DON’T: Allow a Portfolio to Pigeonhole You:
Unless you specialise in a very niche branch of design you’ll want to demonstrate a broad range of ability and experience. If this experience allows try to mix up online with print, technical with creative and formality with flair. Not only will this make you eligible for more work but it should help you to enjoy some variety in your career.
DO: Remember to Direct People to Your Portfolio:
Including a link to your online portfolio in your email footer is a real no-brainer. This will encourage more people to access your site and turn each email into a mini business card. You might also choose to place ads on relevant sites linking to your portfolio to accrue new business. Remember to include a way for potential clients to contact you via your online portfolio. An online form that gets forwarded to your email address can be a sensible spam-resistant solution.
DON’T: Assume you Have to Spend a Fortune:
Finances can often be tight for freelance designers who are just starting out. As such it can be a good idea to use one of the free websites that exist to help you create an online portfolio. Sites like Weebly.com could be a good place to start and a pocket-friendly alternative to hiring a developer.
DO: Get Connected:
LinkedIn has pretty much revolutionised the nature of networking – allowing freelance designers to find clients in a way that is quick and efficient. By setting up a profile and populating it with your career history and experience you have an instant online professional persona to tout about. LinkedIn is also home to numerous special professional interest groups, such as freelance designers. Joining these groups will allow you to get to know other people in the same professional situation as you – and even go along to events they organise for members.
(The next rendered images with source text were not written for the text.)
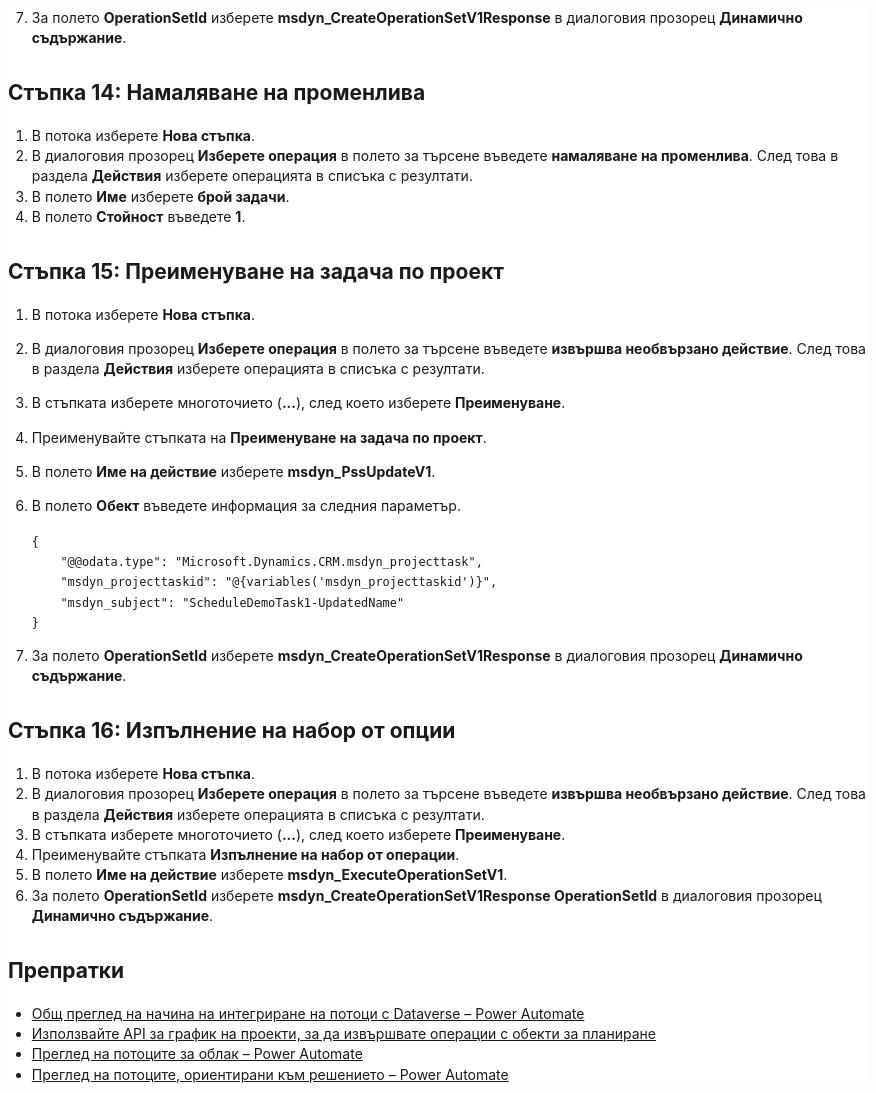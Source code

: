 7. За полето **OperationSetId** изберете **msdyn\_CreateOperationSetV1Response** в диалоговия прозорец **Динамично съдържание**.

## <a name="step-14-decrement-a-variable"></a><a id="14"></a>Стъпка 14: Намаляване на променлива

1. В потока изберете **Нова стъпка**.
2. В диалоговия прозорец **Изберете операция** в полето за търсене въведете **намаляване на променлива**. След това в раздела **Действия** изберете операцията в списъка с резултати.
3. В полето **Име** изберете **брой задачи**.
4. В полето **Стойност** въведете **1**.

## <a name="step-15-rename-a-project-task"></a><a id="15"></a>Стъпка 15: Преименуване на задача по проект

1. В потока изберете **Нова стъпка**.
2. В диалоговия прозорец **Изберете операция** в полето за търсене въведете **извършва необвързано действие**. След това в раздела **Действия** изберете операцията в списъка с резултати.
3. В стъпката изберете многоточието (**...**), след което изберете **Преименуване**.
4. Преименувайте стъпката на **Преименуване на задача по проект**.
5. В полето **Име на действие** изберете **msdyn\_PssUpdateV1**.
6. В полето **Обект** въведете информация за следния параметър.

    ```
    {
        "@@odata.type": "Microsoft.Dynamics.CRM.msdyn_projecttask",
        "msdyn_projecttaskid": "@{variables('msdyn_projecttaskid')}",
        "msdyn_subject": "ScheduleDemoTask1-UpdatedName"
    }
    ```

7. За полето **OperationSetId** изберете **msdyn\_CreateOperationSetV1Response** в диалоговия прозорец **Динамично съдържание**.

## <a name="step-16-run-an-operation-set"></a><a id="16"></a>Стъпка 16: Изпълнение на набор от опции

1. В потока изберете **Нова стъпка**.
2. В диалоговия прозорец **Изберете операция** в полето за търсене въведете **извършва необвързано действие**. След това в раздела **Действия** изберете операцията в списъка с резултати.
3. В стъпката изберете многоточието (**...**), след което изберете **Преименуване**.
4. Преименувайте стъпката **Изпълнение на набор от операции**.
5. В полето **Име на действие** изберете **msdyn\_ExecuteOperationSetV1**.
6. За полето **OperationSetId** изберете **msdyn\_CreateOperationSetV1Response OperationSetId** в диалоговия прозорец **Динамично съдържание**.

## <a name="references"></a>Препратки

- [Общ преглед на начина на интегриране на потоци с Dataverse – Power Automate](/power-automate/dataverse/overview?WT.mc_id=email)
- [Използвайте API за график на проекти, за да извършвате операции с обекти за планиране](schedule-api-preview.md)
- [Преглед на потоците за облак – Power Automate](/power-automate/overview-cloud?WT.mc_id=email)
- [Преглед на потоците, ориентирани към решението – Power Automate](/power-automate/overview-solution-flows?WT.mc_id=email)
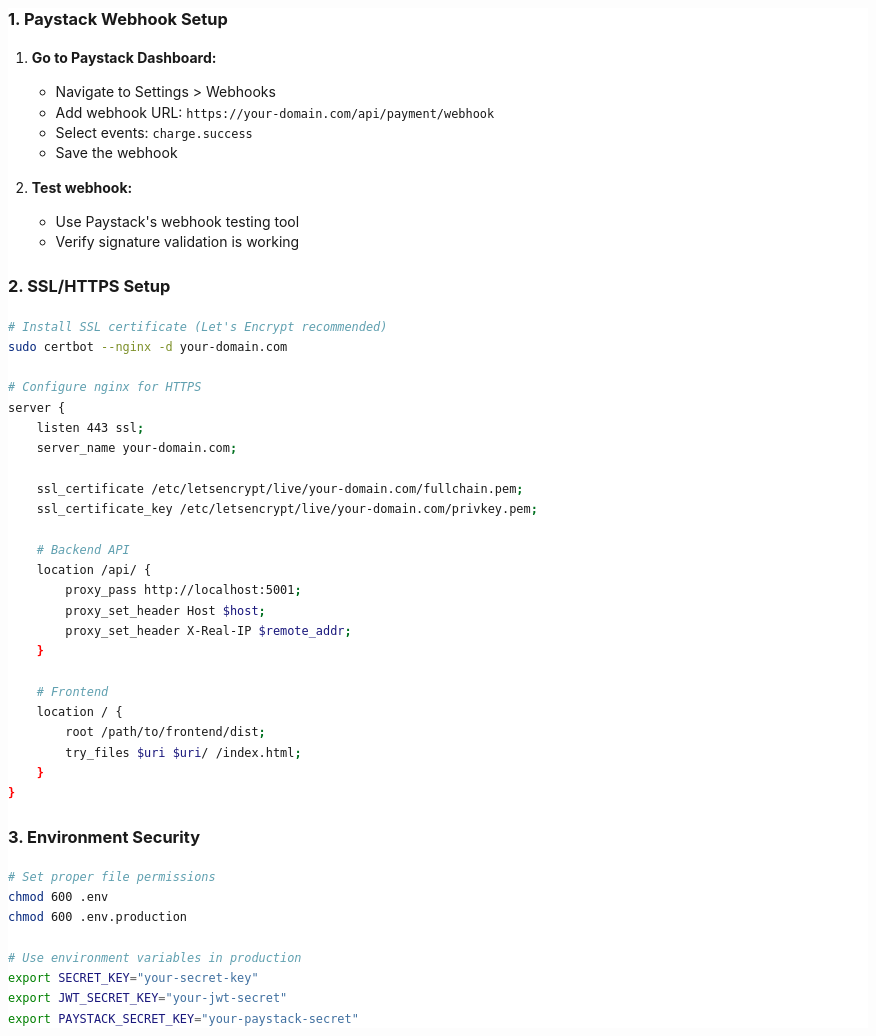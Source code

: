 ### 1. Paystack Webhook Setup

1. **Go to Paystack Dashboard:**
   - Navigate to Settings > Webhooks
   - Add webhook URL: `https://your-domain.com/api/payment/webhook`
   - Select events: `charge.success`
   - Save the webhook

2. **Test webhook:**
   - Use Paystack's webhook testing tool
   - Verify signature validation is working

### 2. SSL/HTTPS Setup

```bash
# Install SSL certificate (Let's Encrypt recommended)
sudo certbot --nginx -d your-domain.com

# Configure nginx for HTTPS
server {
    listen 443 ssl;
    server_name your-domain.com;
    
    ssl_certificate /etc/letsencrypt/live/your-domain.com/fullchain.pem;
    ssl_certificate_key /etc/letsencrypt/live/your-domain.com/privkey.pem;
    
    # Backend API
    location /api/ {
        proxy_pass http://localhost:5001;
        proxy_set_header Host $host;
        proxy_set_header X-Real-IP $remote_addr;
    }
    
    # Frontend
    location / {
        root /path/to/frontend/dist;
        try_files $uri $uri/ /index.html;
    }
}
```

### 3. Environment Security

```bash
# Set proper file permissions
chmod 600 .env
chmod 600 .env.production

# Use environment variables in production
export SECRET_KEY="your-secret-key"
export JWT_SECRET_KEY="your-jwt-secret"
export PAYSTACK_SECRET_KEY="your-paystack-secret"
```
DON’T: Hesitate to Network With ‘The Competition’:
It may seem counter-intuitive to fraternize with those who may be competing with you for freelance design work. However, sharing experiences can be invaluable, as people in a similar position to you could have some great ideas about places to find work. Also – you never know – it could be that when these professional peers are too busy to take on new work they might recommend you as an alternative.